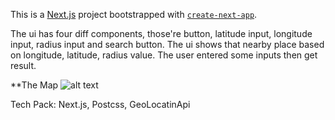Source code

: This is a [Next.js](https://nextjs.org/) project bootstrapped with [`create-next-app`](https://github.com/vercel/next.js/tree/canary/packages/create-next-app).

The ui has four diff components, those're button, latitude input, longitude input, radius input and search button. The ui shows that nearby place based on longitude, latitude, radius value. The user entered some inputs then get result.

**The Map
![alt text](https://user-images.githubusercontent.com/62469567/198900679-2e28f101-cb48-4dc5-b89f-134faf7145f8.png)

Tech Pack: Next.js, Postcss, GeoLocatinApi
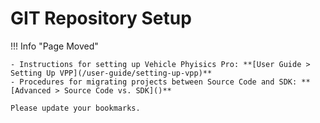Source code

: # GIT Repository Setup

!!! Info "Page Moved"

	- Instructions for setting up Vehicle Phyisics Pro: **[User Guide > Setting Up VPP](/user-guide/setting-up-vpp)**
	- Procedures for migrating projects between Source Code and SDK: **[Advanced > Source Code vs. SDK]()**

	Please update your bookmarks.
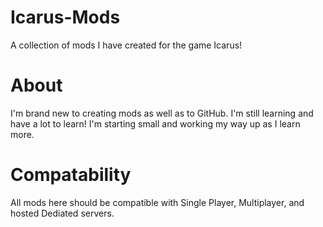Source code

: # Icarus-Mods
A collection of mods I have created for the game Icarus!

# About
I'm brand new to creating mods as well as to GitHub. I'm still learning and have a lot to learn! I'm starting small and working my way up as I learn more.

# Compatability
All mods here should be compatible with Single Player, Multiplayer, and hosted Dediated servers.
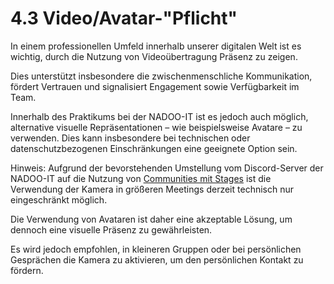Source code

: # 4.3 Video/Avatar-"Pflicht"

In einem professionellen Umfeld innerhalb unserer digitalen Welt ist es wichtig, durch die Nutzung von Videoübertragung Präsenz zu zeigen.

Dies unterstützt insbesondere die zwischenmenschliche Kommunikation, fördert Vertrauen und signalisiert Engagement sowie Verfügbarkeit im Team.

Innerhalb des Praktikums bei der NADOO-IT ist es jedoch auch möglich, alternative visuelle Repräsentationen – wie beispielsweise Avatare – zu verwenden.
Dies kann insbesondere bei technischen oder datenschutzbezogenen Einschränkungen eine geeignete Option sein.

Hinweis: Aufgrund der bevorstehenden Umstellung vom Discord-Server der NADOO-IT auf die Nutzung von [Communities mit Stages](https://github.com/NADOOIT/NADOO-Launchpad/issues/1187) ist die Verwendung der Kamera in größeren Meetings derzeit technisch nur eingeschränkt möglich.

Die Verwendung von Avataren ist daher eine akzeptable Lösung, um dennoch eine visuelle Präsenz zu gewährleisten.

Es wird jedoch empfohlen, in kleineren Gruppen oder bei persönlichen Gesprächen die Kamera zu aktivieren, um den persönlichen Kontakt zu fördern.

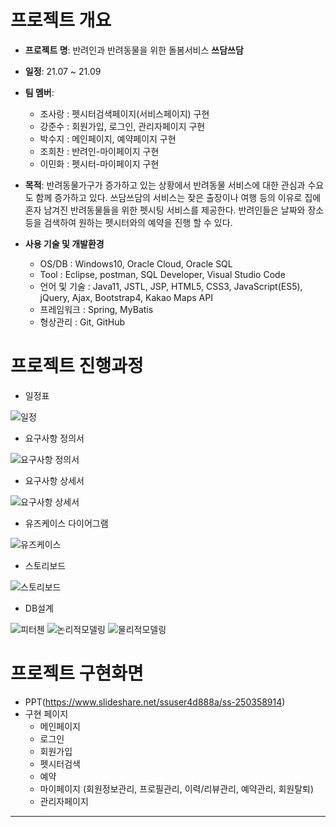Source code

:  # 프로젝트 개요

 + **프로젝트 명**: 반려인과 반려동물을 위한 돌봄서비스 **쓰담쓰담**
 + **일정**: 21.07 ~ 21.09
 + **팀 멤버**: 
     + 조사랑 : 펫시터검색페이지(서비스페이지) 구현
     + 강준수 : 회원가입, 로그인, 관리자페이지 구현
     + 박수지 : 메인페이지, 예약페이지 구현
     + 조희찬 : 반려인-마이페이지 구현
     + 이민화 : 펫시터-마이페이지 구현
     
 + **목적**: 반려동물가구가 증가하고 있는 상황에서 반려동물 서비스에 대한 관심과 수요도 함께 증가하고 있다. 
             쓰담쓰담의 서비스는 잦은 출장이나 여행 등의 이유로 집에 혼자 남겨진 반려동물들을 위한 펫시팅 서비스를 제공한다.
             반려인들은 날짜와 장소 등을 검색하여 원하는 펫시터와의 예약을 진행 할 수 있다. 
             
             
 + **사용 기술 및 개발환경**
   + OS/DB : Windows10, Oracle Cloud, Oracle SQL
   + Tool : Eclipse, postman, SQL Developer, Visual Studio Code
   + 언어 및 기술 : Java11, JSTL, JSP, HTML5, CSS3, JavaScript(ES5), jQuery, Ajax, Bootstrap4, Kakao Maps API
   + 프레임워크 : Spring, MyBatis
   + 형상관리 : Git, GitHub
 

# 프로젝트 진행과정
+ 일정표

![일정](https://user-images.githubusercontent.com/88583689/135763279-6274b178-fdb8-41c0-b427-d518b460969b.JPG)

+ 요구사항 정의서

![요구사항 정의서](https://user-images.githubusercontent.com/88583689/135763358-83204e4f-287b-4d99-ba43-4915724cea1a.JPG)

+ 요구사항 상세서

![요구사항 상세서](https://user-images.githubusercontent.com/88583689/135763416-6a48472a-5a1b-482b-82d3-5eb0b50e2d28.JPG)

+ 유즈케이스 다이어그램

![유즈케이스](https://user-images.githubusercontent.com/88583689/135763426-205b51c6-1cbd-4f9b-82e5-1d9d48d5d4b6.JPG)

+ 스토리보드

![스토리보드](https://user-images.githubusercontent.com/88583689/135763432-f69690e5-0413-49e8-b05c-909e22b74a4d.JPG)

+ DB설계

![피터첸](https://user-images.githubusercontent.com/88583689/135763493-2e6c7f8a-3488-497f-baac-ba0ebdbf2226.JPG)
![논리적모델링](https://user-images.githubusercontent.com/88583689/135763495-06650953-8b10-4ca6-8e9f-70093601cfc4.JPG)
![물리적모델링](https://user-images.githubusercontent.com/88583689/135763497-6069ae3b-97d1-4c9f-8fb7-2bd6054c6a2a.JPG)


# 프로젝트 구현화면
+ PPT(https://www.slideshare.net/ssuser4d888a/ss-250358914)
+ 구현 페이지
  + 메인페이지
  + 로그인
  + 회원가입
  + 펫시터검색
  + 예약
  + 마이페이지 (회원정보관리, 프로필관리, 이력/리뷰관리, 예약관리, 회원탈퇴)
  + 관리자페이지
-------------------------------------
==
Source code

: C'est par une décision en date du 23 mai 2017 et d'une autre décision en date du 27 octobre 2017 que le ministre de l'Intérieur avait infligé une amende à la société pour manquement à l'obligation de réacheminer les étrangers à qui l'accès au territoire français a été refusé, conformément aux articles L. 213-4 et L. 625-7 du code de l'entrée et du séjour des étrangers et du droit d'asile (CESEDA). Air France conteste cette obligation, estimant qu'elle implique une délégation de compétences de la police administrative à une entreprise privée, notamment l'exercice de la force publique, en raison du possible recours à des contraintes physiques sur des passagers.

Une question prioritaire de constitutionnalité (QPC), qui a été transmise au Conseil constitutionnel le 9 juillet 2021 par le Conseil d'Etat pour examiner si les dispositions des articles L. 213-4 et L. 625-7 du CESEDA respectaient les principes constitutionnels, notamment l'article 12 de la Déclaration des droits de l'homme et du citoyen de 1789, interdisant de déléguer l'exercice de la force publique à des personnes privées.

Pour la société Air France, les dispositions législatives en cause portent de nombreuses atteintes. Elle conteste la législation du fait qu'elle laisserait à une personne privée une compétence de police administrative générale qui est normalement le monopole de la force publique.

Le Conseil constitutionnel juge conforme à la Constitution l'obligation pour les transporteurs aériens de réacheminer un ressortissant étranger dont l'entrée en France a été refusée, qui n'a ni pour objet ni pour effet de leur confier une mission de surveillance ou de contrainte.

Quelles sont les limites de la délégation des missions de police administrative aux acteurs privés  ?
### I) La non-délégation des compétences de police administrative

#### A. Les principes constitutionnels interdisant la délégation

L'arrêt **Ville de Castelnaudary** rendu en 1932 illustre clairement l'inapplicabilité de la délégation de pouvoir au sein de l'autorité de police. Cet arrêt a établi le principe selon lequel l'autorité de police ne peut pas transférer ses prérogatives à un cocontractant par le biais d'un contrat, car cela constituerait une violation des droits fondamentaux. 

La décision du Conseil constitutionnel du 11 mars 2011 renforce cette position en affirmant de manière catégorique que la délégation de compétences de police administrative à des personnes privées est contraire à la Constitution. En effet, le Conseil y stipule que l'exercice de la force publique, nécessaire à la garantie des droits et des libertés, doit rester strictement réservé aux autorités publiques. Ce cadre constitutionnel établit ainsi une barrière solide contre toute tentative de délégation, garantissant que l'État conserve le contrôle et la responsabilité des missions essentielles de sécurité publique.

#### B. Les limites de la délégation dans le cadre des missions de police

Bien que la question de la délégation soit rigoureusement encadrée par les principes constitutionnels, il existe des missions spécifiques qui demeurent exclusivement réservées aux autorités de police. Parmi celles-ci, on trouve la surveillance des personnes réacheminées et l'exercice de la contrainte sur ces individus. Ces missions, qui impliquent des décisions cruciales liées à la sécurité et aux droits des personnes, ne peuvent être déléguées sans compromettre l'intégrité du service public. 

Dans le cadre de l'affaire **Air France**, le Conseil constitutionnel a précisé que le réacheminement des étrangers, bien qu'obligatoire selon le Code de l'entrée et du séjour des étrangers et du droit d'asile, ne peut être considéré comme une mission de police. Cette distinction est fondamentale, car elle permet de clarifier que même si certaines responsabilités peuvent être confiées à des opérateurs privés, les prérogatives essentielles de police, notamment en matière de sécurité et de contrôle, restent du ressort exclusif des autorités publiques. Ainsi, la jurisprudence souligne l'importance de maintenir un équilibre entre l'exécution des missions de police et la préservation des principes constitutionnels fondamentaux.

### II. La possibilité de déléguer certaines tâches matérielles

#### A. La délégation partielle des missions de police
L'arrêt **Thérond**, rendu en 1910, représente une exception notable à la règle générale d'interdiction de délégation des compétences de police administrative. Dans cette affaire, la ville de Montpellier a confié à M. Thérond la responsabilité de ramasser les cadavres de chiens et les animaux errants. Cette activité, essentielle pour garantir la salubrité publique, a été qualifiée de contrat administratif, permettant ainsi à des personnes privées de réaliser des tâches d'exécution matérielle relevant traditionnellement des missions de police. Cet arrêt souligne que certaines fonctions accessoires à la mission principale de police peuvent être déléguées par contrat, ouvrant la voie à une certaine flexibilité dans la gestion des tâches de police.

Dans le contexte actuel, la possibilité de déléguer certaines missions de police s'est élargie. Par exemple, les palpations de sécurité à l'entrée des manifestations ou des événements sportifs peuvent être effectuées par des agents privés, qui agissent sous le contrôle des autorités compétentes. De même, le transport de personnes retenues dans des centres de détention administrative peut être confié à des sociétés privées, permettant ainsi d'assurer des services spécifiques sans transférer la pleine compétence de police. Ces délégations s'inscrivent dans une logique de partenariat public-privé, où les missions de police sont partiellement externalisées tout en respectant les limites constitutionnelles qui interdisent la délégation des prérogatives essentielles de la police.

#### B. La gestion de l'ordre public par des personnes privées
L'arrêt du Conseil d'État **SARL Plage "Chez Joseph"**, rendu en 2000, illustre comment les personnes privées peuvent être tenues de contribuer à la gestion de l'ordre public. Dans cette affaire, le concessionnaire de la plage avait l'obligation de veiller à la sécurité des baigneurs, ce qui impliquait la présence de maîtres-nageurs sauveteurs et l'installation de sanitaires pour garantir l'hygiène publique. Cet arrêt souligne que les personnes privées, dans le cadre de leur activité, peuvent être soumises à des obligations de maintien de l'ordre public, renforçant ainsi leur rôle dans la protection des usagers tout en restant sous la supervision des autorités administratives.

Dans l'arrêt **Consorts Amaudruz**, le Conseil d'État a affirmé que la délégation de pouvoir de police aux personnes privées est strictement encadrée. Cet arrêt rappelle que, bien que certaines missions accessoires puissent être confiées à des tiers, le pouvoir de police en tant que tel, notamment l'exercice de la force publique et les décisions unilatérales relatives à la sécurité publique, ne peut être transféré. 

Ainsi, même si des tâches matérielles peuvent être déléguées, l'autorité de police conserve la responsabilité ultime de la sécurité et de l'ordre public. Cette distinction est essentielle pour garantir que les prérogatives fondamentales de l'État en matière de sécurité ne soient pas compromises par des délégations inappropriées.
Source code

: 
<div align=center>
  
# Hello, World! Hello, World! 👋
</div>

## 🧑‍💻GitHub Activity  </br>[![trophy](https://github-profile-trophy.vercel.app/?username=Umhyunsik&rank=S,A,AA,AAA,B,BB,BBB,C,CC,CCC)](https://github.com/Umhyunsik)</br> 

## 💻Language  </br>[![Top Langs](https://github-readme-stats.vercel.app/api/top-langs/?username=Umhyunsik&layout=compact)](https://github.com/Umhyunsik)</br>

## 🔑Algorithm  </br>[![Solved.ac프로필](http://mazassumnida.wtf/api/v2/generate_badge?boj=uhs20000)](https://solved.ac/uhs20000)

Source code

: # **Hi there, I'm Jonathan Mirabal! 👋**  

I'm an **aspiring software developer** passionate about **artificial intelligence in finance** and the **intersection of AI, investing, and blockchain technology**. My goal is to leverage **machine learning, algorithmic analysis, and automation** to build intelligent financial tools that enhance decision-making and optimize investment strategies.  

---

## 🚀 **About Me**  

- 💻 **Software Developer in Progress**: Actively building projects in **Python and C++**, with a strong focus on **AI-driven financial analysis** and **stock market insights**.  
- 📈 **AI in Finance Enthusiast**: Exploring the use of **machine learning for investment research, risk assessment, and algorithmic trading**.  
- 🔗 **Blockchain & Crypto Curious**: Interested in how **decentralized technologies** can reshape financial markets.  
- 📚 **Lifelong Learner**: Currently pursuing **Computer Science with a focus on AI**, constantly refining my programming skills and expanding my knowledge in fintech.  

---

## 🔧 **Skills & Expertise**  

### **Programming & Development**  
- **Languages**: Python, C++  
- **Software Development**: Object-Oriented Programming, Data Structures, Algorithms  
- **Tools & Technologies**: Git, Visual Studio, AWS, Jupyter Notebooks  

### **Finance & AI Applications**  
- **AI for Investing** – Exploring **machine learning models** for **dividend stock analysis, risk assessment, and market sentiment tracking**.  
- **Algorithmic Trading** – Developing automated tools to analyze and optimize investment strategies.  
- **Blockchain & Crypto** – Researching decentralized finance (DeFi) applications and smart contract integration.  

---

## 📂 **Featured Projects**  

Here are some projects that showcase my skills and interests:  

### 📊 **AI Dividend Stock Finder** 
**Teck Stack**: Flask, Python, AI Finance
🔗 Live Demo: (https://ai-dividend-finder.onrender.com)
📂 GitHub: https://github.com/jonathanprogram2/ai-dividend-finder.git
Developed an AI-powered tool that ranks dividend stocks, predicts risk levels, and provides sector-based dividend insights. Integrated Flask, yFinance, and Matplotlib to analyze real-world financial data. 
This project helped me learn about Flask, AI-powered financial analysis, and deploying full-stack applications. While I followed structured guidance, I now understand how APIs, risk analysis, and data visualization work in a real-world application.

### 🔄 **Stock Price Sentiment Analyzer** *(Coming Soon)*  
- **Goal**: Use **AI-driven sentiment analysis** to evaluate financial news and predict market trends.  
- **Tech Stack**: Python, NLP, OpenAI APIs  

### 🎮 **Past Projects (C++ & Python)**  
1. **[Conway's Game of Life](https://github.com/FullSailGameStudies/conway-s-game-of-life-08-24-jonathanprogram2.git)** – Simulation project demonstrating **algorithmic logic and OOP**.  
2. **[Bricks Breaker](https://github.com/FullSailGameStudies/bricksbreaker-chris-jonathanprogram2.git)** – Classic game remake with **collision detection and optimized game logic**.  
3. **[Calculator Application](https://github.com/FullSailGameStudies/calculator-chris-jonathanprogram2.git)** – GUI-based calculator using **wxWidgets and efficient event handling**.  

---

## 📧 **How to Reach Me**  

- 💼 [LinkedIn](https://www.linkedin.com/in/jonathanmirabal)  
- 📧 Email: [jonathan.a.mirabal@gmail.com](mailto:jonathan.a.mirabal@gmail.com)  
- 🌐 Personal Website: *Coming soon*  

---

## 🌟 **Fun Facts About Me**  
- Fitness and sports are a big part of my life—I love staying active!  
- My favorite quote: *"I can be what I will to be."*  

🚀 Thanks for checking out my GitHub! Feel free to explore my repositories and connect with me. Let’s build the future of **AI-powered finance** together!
...
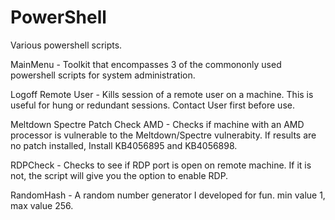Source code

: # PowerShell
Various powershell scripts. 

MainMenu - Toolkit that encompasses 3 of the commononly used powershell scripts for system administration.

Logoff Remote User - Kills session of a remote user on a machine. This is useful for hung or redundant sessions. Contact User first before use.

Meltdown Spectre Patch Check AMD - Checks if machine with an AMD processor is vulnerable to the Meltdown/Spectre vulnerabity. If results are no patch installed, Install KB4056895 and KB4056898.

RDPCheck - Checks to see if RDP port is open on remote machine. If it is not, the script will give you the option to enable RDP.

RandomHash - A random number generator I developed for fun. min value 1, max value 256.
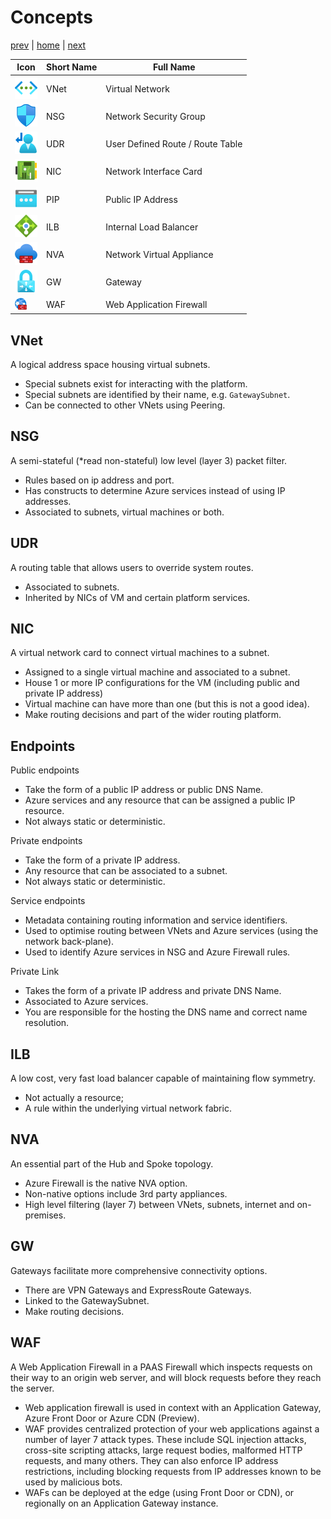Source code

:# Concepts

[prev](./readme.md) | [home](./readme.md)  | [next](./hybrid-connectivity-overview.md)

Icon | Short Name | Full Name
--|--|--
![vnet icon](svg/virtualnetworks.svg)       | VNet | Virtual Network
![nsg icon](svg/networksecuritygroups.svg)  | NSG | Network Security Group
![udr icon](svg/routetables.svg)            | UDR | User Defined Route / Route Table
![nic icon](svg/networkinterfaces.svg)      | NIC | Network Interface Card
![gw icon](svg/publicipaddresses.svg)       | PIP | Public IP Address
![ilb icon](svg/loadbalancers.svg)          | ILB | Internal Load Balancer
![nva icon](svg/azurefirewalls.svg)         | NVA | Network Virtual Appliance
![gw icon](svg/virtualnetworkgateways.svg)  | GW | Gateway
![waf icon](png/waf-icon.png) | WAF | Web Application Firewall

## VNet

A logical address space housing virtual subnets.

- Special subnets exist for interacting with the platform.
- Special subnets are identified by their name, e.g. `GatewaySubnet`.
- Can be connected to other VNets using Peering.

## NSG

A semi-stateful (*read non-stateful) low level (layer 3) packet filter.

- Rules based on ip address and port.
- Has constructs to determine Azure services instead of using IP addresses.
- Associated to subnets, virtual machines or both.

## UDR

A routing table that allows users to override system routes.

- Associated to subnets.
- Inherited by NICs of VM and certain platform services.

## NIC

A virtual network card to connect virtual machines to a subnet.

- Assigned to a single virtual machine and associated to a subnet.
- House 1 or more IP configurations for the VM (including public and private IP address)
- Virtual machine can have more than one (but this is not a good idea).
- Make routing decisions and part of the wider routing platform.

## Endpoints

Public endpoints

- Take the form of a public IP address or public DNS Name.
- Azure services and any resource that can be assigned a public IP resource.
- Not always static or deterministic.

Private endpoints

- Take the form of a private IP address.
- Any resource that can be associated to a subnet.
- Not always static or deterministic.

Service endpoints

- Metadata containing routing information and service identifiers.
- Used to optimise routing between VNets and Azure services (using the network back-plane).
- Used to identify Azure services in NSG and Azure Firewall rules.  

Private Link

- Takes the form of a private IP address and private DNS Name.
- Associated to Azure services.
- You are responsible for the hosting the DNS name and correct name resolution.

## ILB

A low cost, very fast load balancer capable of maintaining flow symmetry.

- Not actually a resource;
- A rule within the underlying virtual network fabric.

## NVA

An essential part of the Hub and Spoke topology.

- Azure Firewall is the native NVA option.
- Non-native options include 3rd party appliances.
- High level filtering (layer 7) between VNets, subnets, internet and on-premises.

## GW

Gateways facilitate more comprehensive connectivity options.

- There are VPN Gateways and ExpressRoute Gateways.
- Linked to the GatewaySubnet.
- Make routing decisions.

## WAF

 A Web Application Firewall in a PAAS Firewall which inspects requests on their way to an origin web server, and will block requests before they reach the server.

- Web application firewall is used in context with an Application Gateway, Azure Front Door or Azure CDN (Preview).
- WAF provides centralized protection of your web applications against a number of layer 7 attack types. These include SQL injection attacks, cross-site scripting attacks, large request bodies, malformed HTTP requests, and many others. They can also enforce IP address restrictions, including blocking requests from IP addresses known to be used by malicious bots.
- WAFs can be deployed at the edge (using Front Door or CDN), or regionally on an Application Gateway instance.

## YOUR TASK
The lines to return are those with the string "matérielles" in them; copy each from the entries above.

## WRITTEN ANSWER
### II. La possibilité de déléguer certaines tâches matérielles
Ainsi, même si des tâches matérielles peuvent être déléguées, l'autorité de police conserve la responsabilité ultime de la sécurité et de l'ordre public. Cette distinction est essentielle pour garantir que les prérogatives fondamentales de l'État en matière de sécurité ne soient pas compromises par des délégations inappropriées.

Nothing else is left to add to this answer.